### [Activity]
What you output must be the exact lines from the first line of the data through the one holding "[[Back to top]](#)", with no pictures.

### [Supplied records]
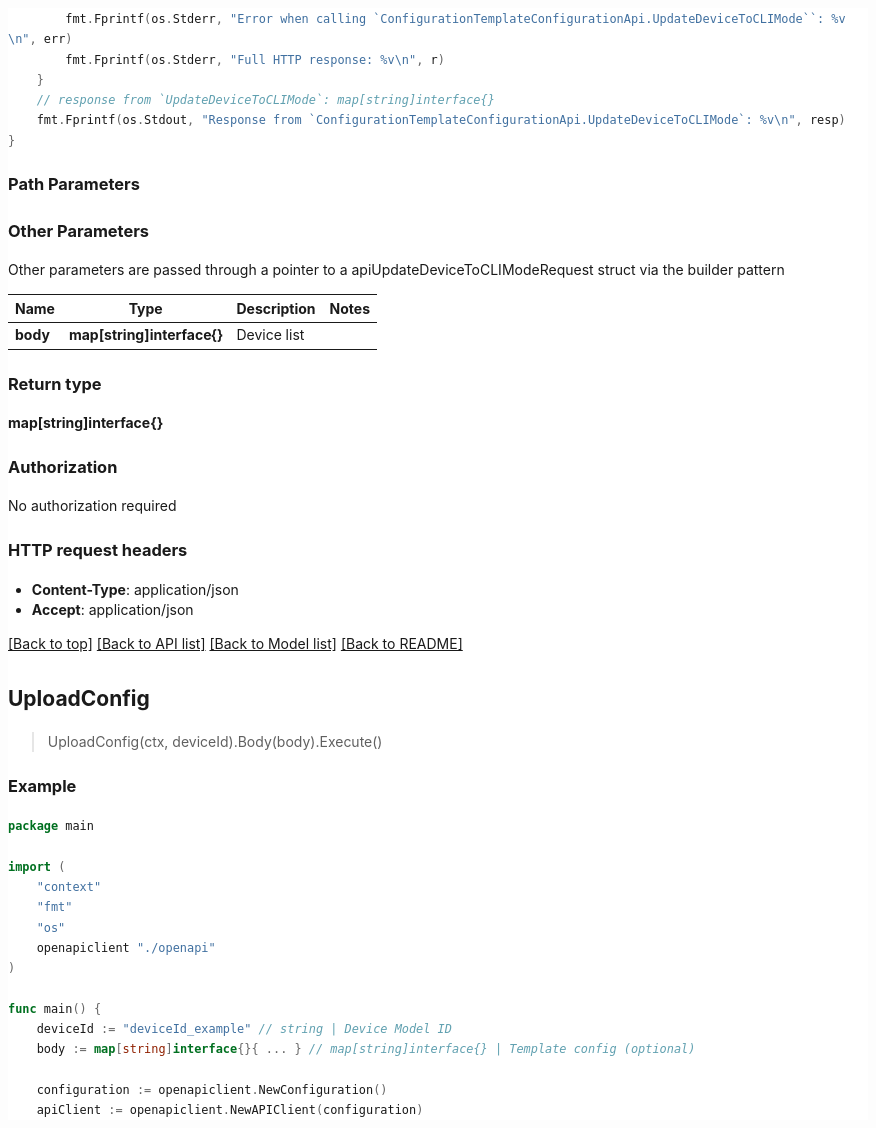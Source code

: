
 ```go
        fmt.Fprintf(os.Stderr, "Error when calling `ConfigurationTemplateConfigurationApi.UpdateDeviceToCLIMode``: %v\n", err)
        fmt.Fprintf(os.Stderr, "Full HTTP response: %v\n", r)
    }
    // response from `UpdateDeviceToCLIMode`: map[string]interface{}
    fmt.Fprintf(os.Stdout, "Response from `ConfigurationTemplateConfigurationApi.UpdateDeviceToCLIMode`: %v\n", resp)
}
```

### Path Parameters



### Other Parameters

Other parameters are passed through a pointer to a apiUpdateDeviceToCLIModeRequest struct via the builder pattern


Name | Type | Description  | Notes
------------- | ------------- | ------------- | -------------
 **body** | **map[string]interface{}** | Device list | 

### Return type

**map[string]interface{}**

### Authorization

No authorization required

### HTTP request headers

- **Content-Type**: application/json
- **Accept**: application/json

[[Back to top]](#) [[Back to API list]](../README.md#documentation-for-api-endpoints)
[[Back to Model list]](../README.md#documentation-for-models)
[[Back to README]](../README.md)


## UploadConfig

> UploadConfig(ctx, deviceId).Body(body).Execute()





### Example

```go
package main

import (
    "context"
    "fmt"
    "os"
    openapiclient "./openapi"
)

func main() {
    deviceId := "deviceId_example" // string | Device Model ID
    body := map[string]interface{}{ ... } // map[string]interface{} | Template config (optional)

    configuration := openapiclient.NewConfiguration()
    apiClient := openapiclient.NewAPIClient(configuration)
```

### [Answer to the problem]
Source code

:
 ```go
        fmt.Fprintf(os.Stderr, "Error when calling `ConfigurationTemplateConfigurationApi.UpdateDeviceToCLIMode``: %v\n", err)
        fmt.Fprintf(os.Stderr, "Full HTTP response: %v\n", r)
    }
    // response from `UpdateDeviceToCLIMode`: map[string]interface{}
    fmt.Fprintf(os.Stdout, "Response from `ConfigurationTemplateConfigurationApi.UpdateDeviceToCLIMode`: %v\n", resp)
}
```

### Path Parameters



### Other Parameters

Other parameters are passed through a pointer to a apiUpdateDeviceToCLIModeRequest struct via the builder pattern


Name | Type | Description  | Notes
------------- | ------------- | ------------- | -------------
 **body** | **map[string]interface{}** | Device list | 

### Return type

**map[string]interface{}**

### Authorization

No authorization required

### HTTP request headers

- **Content-Type**: application/json
- **Accept**: application/json

[[Back to top]](#) [[Back to API list]](../README.md#documentation-for-api-endpoints)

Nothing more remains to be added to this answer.